If you are an NLP enthusiast you know for sure the spaCy library. It’s a powerful library mostly known for word2vec functions. Today we will show a different use of spacy for rule-based matching using the spaCy’s function Matcher.
You may ask, why not just using Regular Expressions?
The answer is Token Attributes.
Shop: Noun vs Shop: Verb
Matching lemmas like begin with began
With only these two examples we can understand the power of Matcher versus RegEx. However, we will show you how to use them both to create a “next-level” pattern.
For this project we will use the Alice In Wornderland book.
First of all be sure that you have installed the spaCy library and downloaded the en_core_web_sm as follows.
pip install -U spacy
python -m spacy download en_core_web_sm
Let’s begin by reading the data and importing the libraries.

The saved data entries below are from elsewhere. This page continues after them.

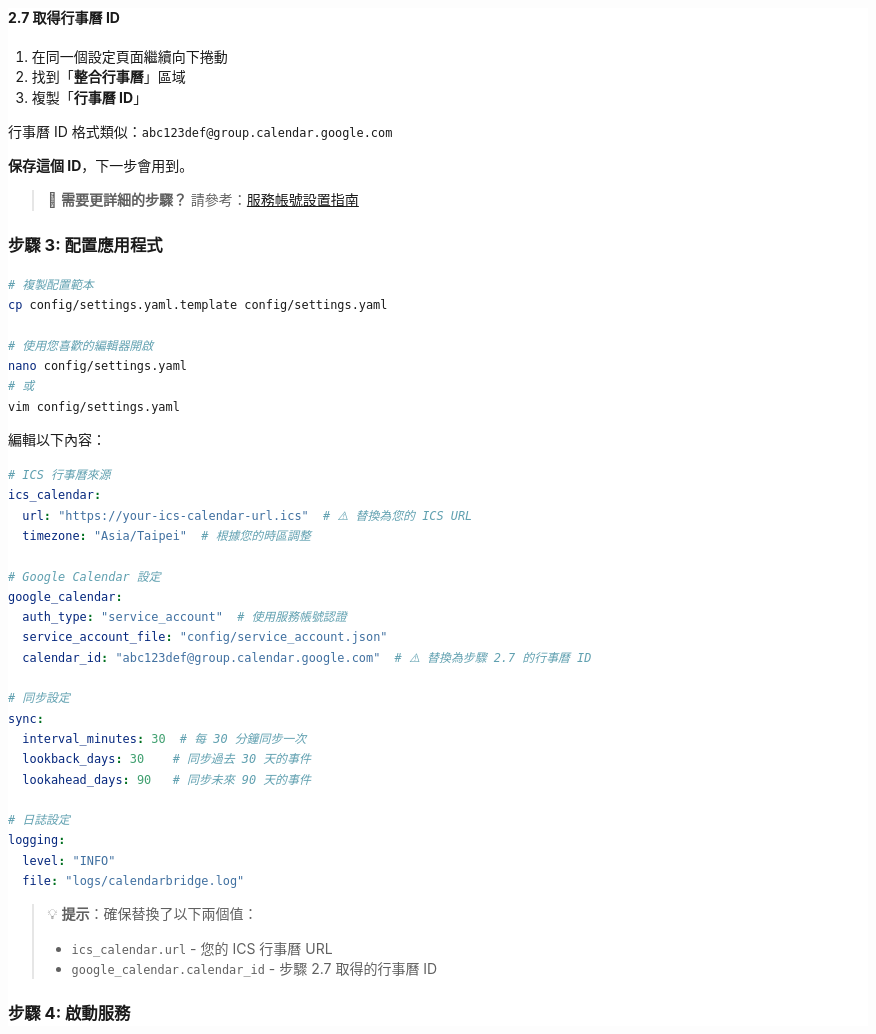 #### 2.7 取得行事曆 ID

1. 在同一個設定頁面繼續向下捲動
2. 找到「**整合行事曆**」區域
3. 複製「**行事曆 ID**」

行事曆 ID 格式類似：`abc123def@group.calendar.google.com`

**保存這個 ID**，下一步會用到。

> 📖 **需要更詳細的步驟？** 請參考：[服務帳號設置指南](authentication/service_account.md)

### 步驟 3: 配置應用程式

```bash
# 複製配置範本
cp config/settings.yaml.template config/settings.yaml

# 使用您喜歡的編輯器開啟
nano config/settings.yaml
# 或
vim config/settings.yaml
```

編輯以下內容：

```yaml
# ICS 行事曆來源
ics_calendar:
  url: "https://your-ics-calendar-url.ics"  # ⚠️ 替換為您的 ICS URL
  timezone: "Asia/Taipei"  # 根據您的時區調整

# Google Calendar 設定
google_calendar:
  auth_type: "service_account"  # 使用服務帳號認證
  service_account_file: "config/service_account.json"
  calendar_id: "abc123def@group.calendar.google.com"  # ⚠️ 替換為步驟 2.7 的行事曆 ID

# 同步設定
sync:
  interval_minutes: 30  # 每 30 分鐘同步一次
  lookback_days: 30    # 同步過去 30 天的事件
  lookahead_days: 90   # 同步未來 90 天的事件

# 日誌設定
logging:
  level: "INFO"
  file: "logs/calendarbridge.log"
```

> 💡 **提示**：確保替換了以下兩個值：
> - `ics_calendar.url` - 您的 ICS 行事曆 URL
> - `google_calendar.calendar_id` - 步驟 2.7 取得的行事曆 ID

### 步驟 4: 啟動服務
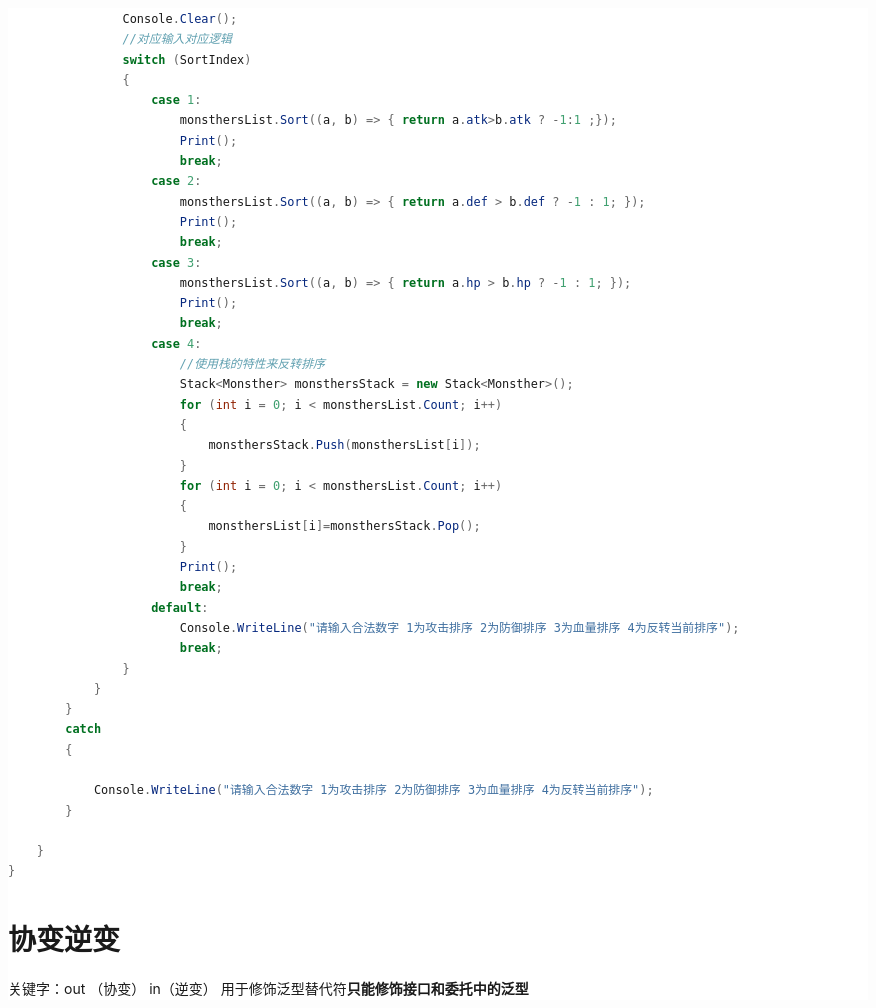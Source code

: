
 ```c#
                Console.Clear();
                //对应输入对应逻辑
                switch (SortIndex)
                {
                    case 1:
                        monsthersList.Sort((a, b) => { return a.atk>b.atk ? -1:1 ;});
                        Print();
                        break;
                    case 2:
                        monsthersList.Sort((a, b) => { return a.def > b.def ? -1 : 1; });
                        Print();
                        break;
                    case 3:
                        monsthersList.Sort((a, b) => { return a.hp > b.hp ? -1 : 1; });
                        Print();
                        break;
                    case 4:
                        //使用栈的特性来反转排序
                        Stack<Monsther> monsthersStack = new Stack<Monsther>();
                        for (int i = 0; i < monsthersList.Count; i++)
                        {
                            monsthersStack.Push(monsthersList[i]);
                        }
                        for (int i = 0; i < monsthersList.Count; i++)
                        {
                            monsthersList[i]=monsthersStack.Pop();
                        }
                        Print();
                        break;
                    default:
                        Console.WriteLine("请输入合法数字 1为攻击排序 2为防御排序 3为血量排序 4为反转当前排序");
                        break;
                }
            }
        }
        catch
        {

            Console.WriteLine("请输入合法数字 1为攻击排序 2为防御排序 3为血量排序 4为反转当前排序");
        }
            
    }
}
```



# 协变逆变

关键字：out （协变） in（逆变）
用于修饰泛型替代符**只能修饰接口和委托中的泛型**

#reading the data data = open('11-0.txt').read() #if you get an error try the following #data = open('11-0.txt',encoding = 'cp850').read() import spacy # Import the Matcher from spacy.matcher import Matcher nlp = spacy.load("en_core_web_sm") doc = nlp(data)
The available attributes that we can use are the following
ATTRIBUTE | VALUE TYPE | DESCRIPTION |
ORTH | unicode | The exact verbatim text of a token. |
TEXT V2.1 | unicode | The exact verbatim text of a token. |
LOWER | unicode | The lowercase form of the token text. |
LENGTH | int | The length of the token text. |
IS_ALPHA, IS_ASCII, IS_DIGIT | bool | Token text consists of alphabetic characters, ASCII characters, digits. |
IS_LOWER, IS_UPPER, IS_TITLE | bool | Token text is in lowercase, uppercase, titlecase. |
IS_PUNCT, IS_SPACE, IS_STOP | bool | Token is punctuation, whitespace, stop word. |
IS_SENT_START | bool | Token is start of sentence. |
SPACY | bool | Token has a trailing space. |
LIKE_NUM, LIKE_URL, LIKE_EMAIL | bool | Token text resembles a number, URL, email. |
POS, TAG, DEP, LEMMA, SHAPE | unicode | The token’s simple and extended part-of-speech tag, dependency label, lemma, shape. Note that the values of these attributes are case-sensitive. For a list of available part-of-speech tags and dependency labels, see the Annotation Specifications. |
ENT_TYPE | unicode | The token’s entity label. |
Examples
Let’s say we want to find phrases starting with the word Alice followed by a verb.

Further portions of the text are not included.